Economist Eswar Prasad cautions that a diverse collection of mid-level powers is unable to halt the 'doom loop' endangering the world economy

101 finance101 finance2026/03/06 10:57
By:101 finance

Global Order in Turmoil: Middle Powers Face New Challenges

Earlier this year at the World Economic Forum in Davos, Mark Carney, the former Governor of the Bank of Canada, delivered a stark warning. He described a significant breakdown in the established international system, noting that major players like the United States and China are now leveraging economic ties as strategic tools—using tariffs for pressure, manipulating financial systems for influence, and treating supply chains as weaknesses to exploit. Carney’s advice to nations outside these superpowers was clear: “If you’re not participating in decision-making, you risk being sidelined.”

The Complexity of Middle Powers

According to Eswar Prasad, a trade policy professor at Cornell University, the group known as “middle powers” is highly diverse, encompassing a wide range of countries beyond the U.S. and China. These nations vary greatly in size, wealth, and interests, making unified action difficult. Prasad points out that alliances among these countries often lack a foundation of shared values or deep trust.

Carney has advocated for a flexible approach—what he calls “variable geometry”—where countries form partnerships based on overlapping interests. However, Prasad warns that without genuine trust, such arrangements are unlikely to replace the robust international institutions that once governed global relations. He believes that without strong, trust-based alliances, it will be challenging to establish a new, stable global order, and existing tensions between wealthy and less-developed nations are likely to intensify.

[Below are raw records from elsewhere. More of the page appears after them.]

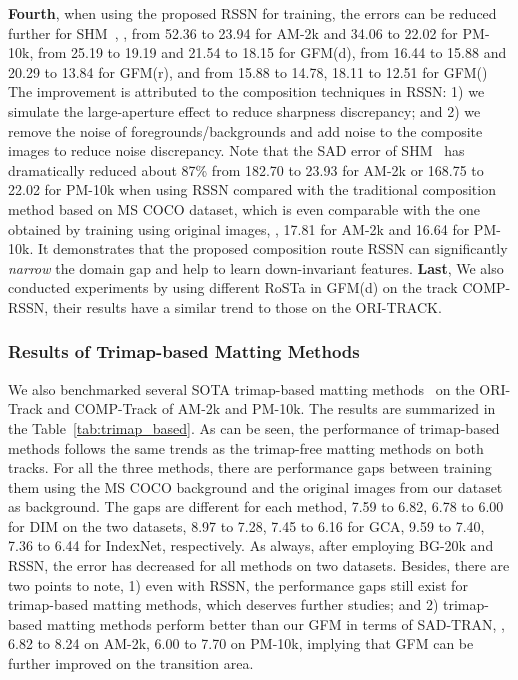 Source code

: \documentclass[twocolumn]{svjour3}
\begin{document}
\textbf{Fourth}, when using the proposed RSSN for training, the errors can be reduced further for SHM~\citep{chen2018semantic}, , from 52.36 to  23.94 for AM-2k and 34.06 to 22.02 for PM-10k, from 25.19 to 19.19 and 21.54 to 18.15 for GFM(d), from 16.44 to 15.88 and 20.29 to 13.84 for GFM(r), and from 15.88 to 14.78, 18.11 to 12.51 for GFM() The improvement is attributed to the composition techniques in RSSN: 1) we simulate the large-aperture effect to reduce sharpness discrepancy; and 2) we remove the noise of foregrounds/backgrounds and add noise to the composite images to reduce noise discrepancy. Note that the SAD error of SHM~\citep{chen2018semantic} has dramatically reduced about 87\% from 182.70 to 23.93 for AM-2k or 168.75 to 22.02 for PM-10k when using RSSN compared with the traditional composition method based on MS COCO dataset, which is even comparable with the one obtained by training using original images, , 17.81 for AM-2k and 16.64 for PM-10k. It demonstrates that the proposed composition route RSSN can significantly \textit{narrow} the domain gap and help to learn down-invariant features. \textbf{Last}, We also conducted experiments by using different RoSTa in GFM(d) on the track COMP-RSSN, their results have a similar trend to those on the ORI-TRACK.


\subsubsection{Results of Trimap-based Matting Methods} We also benchmarked several SOTA trimap-based matting methods~\citep{xu2017deep,li2020natural,hao2019indexnet} on the ORI-Track and COMP-Track of AM-2k and PM-10k. The results are summarized in the Table~\ref{tab:trimap_based}. As can be seen, the performance of trimap-based methods follows the same trends as the trimap-free matting methods on both tracks. For all the three methods, there are performance gaps between training them using the MS COCO \citep{lin2014microsoft} background and the original images from our dataset as background. The gaps are different for each method,  7.59 to 6.82, 6.78 to 6.00 for DIM on the two datasets, 8.97 to 7.28, 7.45 to 6.16 for GCA, 9.59 to 7.40, 7.36 to 6.44 for IndexNet, respectively. As always, after employing BG-20k and RSSN, the error has decreased for all methods on two datasets. Besides, there are two points to note, 1) even with RSSN, the performance gaps still exist for trimap-based matting methods, which deserves further studies; and 2) trimap-based matting methods perform better than our GFM in terms of SAD-TRAN, , 6.82 to 8.24 on AM-2k, 6.00 to 7.70 on PM-10k, implying that GFM can be further improved on the transition area.
\end{document}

The Doom Loop: Globalization Under Strain

Since Donald Trump’s election in 2016, the political foundation of globalization has appeared increasingly fragile. The U.S. has taken steps to reduce its economic exposure to China through tariffs, export restrictions, and tighter investment rules, while also showing a greater willingness to act independently rather than through international organizations.

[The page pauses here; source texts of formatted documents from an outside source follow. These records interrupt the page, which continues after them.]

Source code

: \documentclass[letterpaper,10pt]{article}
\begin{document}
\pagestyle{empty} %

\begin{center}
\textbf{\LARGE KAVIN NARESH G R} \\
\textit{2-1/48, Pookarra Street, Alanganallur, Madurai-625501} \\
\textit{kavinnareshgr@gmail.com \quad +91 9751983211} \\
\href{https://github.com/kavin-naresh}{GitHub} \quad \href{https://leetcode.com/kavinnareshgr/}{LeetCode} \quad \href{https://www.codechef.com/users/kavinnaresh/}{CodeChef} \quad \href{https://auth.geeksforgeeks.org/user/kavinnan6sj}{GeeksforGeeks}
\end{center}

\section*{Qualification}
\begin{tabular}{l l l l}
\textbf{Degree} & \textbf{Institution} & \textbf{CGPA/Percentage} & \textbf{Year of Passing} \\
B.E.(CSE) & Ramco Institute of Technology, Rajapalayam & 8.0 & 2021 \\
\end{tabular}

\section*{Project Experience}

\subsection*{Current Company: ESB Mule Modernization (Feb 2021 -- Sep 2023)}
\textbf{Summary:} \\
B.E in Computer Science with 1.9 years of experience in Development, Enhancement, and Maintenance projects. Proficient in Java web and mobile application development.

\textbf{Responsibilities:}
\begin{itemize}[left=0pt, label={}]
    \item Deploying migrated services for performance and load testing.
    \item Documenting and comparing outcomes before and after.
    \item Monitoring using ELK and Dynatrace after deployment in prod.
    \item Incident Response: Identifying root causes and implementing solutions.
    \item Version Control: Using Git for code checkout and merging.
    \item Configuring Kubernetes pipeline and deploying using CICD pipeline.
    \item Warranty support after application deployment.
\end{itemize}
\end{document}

Prasad, author of The Doom Loop: Why the World Economic Order Is Spiraling into Disorder, argues that the very forces intended to stabilize the world—globalization, international institutions, and the rise of emerging markets—are now contributing to greater instability.

Global Economic Instability

In an interview with Fortune, Prasad explained that he initially hoped the growing influence of emerging economies would create a more balanced and secure global system. Instead, he found that the current trajectory of globalization is fueling volatility rather than reducing it.

Many citizens now perceive globalization as benefiting only political and economic elites, further skewing the system in their favor. This dissatisfaction drives domestic policies that push back against globalization, such as new tariffs, which then feed into the international arena and heighten global instability.

Fragmented Trade and Investment

Despite these challenges, global trade reached a record value of about $35 trillion last year. However, much of this trade now happens within geopolitical blocs rather than between them. Prasad notes that trade and financial flows are becoming more fragmented, deepening divisions between countries.

Research by McKinsey shows that “geopolitical distance” in trade and investment is narrowing, as nations increasingly prioritize economic relationships with allies that share their security interests.

China and India: Uncertain Prospects

Prasad sees little reason for optimism in Asia’s economic outlook. The International Monetary Fund recently forecasted that China’s economy would expand by 4.5% this year, but also cautioned that excessive investment and industrial policies are undermining productivity, creating financial risks, and leading to oversupply in certain sectors. In December, China’s retail sales growth slowed to 0.9%—the weakest since late 2022—and fixed-asset investment dropped by 3.8% in 2025, marking a record decline.

The IMF has repeatedly urged China to shift toward growth driven by consumer spending. While Chinese policymakers have attempted to boost domestic consumption, progress has been slow. Prasad notes that before the COVID-19 pandemic, China was making strides in rebalancing its economy, with consumption playing a larger role in growth. However, the pandemic prompted a return to investment-heavy strategies, compounded by regulatory crackdowns in sectors like technology, education, and healthcare, which have shaken private sector confidence.

“Although the government has recently tried to signal renewed support for private enterprise, many businesses remain skeptical,” Prasad observes.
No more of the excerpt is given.